Tamiya 1/48 A6M3 'Hamp'
KIT #: 61025
PRICE: 1500 yen SRP
DECALS: Four options
REVIEWER: Scott Van Aken
NOTES: 1982 tooling


The A6M3 was the first major variant of the Zero that dominated the Pacific and Southeast Asia in the first six months of the war. Initially, the model 22 was very much like the A6M2 model 21, but incorporated an uprated Sakae engine. The model 32 went one step farther and had clipped wing tips. This did two things. One is that it improved roll rate and the other was that it helped facilitate handling on carrier decks as crews did not have to fold the wing tips to get the plane below deck.

A total of 343 were produced between July 1941 and August 1942. While the type served throughout the war, it mostly served in New Guinea and the Philippines from land bases.


This is not a new kit, being initially tooled in 1982. Still, the level of detail is quite good with a nicely done cockpit that includes a floor piece with raised detail consoles and other small boxes built in. A rear bulkhead takes the seat while the instrument panel piece has gun butt shapes molded in. Rudder pedals are molded into the floor. There is a pilot figure to fit into the seat.

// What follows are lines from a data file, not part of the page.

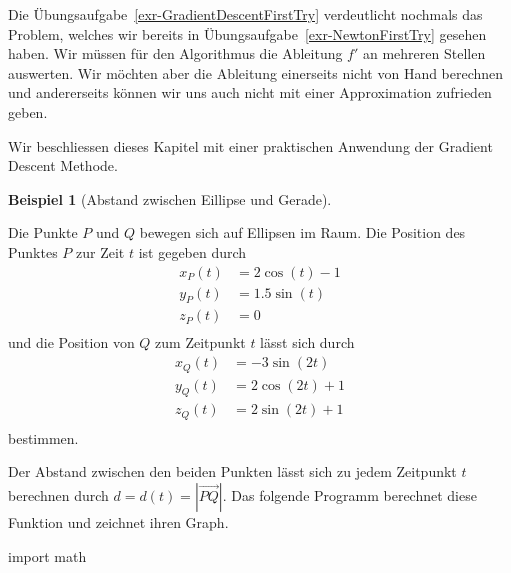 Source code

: \documentclass[
  letterpaper,
  DIV=11,
  oneside]{scrreprt}
\newenvironment{Shaded}{\begin{snugshade}}{\end{snugshade}}
\newcommand{\ImportTok}[1]{\textcolor[rgb]{0.00,0.46,0.62}{#1}}
\newcommand{\NormalTok}[1]{\textcolor[rgb]{0.00,0.23,0.31}{#1}}
\theoremstyle{definition}
\theoremstyle{definition}
\newtheorem{example}{Beispiel}[chapter]
\theoremstyle{remark}
\begin{document}
Die Übungsaufgabe~\ref{exr-GradientDescentFirstTry} verdeutlicht
nochmals das Problem, welches wir bereits in
Übungsaufgabe~\ref{exr-NewtonFirstTry} gesehen haben. Wir müssen für den
Algorithmus die Ableitung \(f'\) an mehreren Stellen auswerten. Wir
möchten aber die Ableitung einerseits nicht von Hand berechnen und
andererseits können wir uns auch nicht mit einer Approximation zufrieden
geben.

Wir beschliessen dieses Kapitel mit einer praktischen Anwendung der
Gradient Descent Methode.

\leavevmode{}%
\begin{example}[Abstand zwischen Eillipse und
Gerade]\label{exm-GDApplication}

Die Punkte \(P\) und \(Q\) bewegen sich auf Ellipsen im Raum. Die
Position des Punktes \(P\) zur Zeit \(t\) ist gegeben durch \[
\begin{flalign}
    x_P(t) &= 2 \cos(t) - 1 \\
    y_P(t) &= 1.5 \sin(t)   \\
    z_P(t) &= 0             \\
\end{flalign}
\] und die Position von \(Q\) zum Zeitpunkt \(t\) lässt sich durch \[
\begin{flalign}
    x_Q(t) &= -3 \sin(2t)     \\
    y_Q(t) &= 2 \cos(2t) + 1  \\
    z_Q(t) &= 2 \sin(2t) + 1  \\
\end{flalign}
\] bestimmen.

Der Abstand zwischen den beiden Punkten lässt sich zu jedem Zeitpunkt
\(t\) berechnen durch \(d = d(t) = |\overrightarrow{PQ}|\). Das folgende
Programm berechnet diese Funktion und zeichnet ihren Graph.

\begin{Shaded}
\begin{Highlighting}[]
\ImportTok{import}\NormalTok{ math}


\end{Highlighting}
\end{Shaded}
\end{example}
\end{document}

The interior can be fitted from underneath after mating the fuselage halves. Wings are a single lower piece with upper halves and there are aileron balances. The engine is two generic 7 cylinder pieces with no pushrods and a prop gear box. No polycaps for this one, but a prop shaft that fits between the two engine cylinder pieces.

Landing gear legs trap the wheels between them and the gear doors. The inner gear doors, tail gear, and tail hook are separate. There is a two piece fuel tank for the centerline. You can also build this gear up and pieced are provided for that option. The engine cowling can be built with cowl flaps open or closed and you get a choice of open or closed canopy. The prop has the spinner built in with a separate backing plate.

Instructions are well done with generic paint information. I'd think twice about some of the color information as I'm sure the cockpit was not Aotake but Mitsubishi interior green. Same with some of the external colors as I doubt the airplane used any light grey. Four markings option are provided. Two are in the overall 'grey' color while the other two are from 1943 so have the yellow wing leading edge bands. One is the box art plane based in Rabaul in 1943 with a mottled upper surface and the other is from Taiwan in 1944 in the green/grey scheme. Even though this is an old tooling, it has been in production all the time so the decals are quite nicely done and fresh.

While somewhat eclipsed by newer toolings, this one is still well worth building even if it isn't quite a detailed. Best of all it is inexpensive and I'm sure will make into a very nice model for your shelves.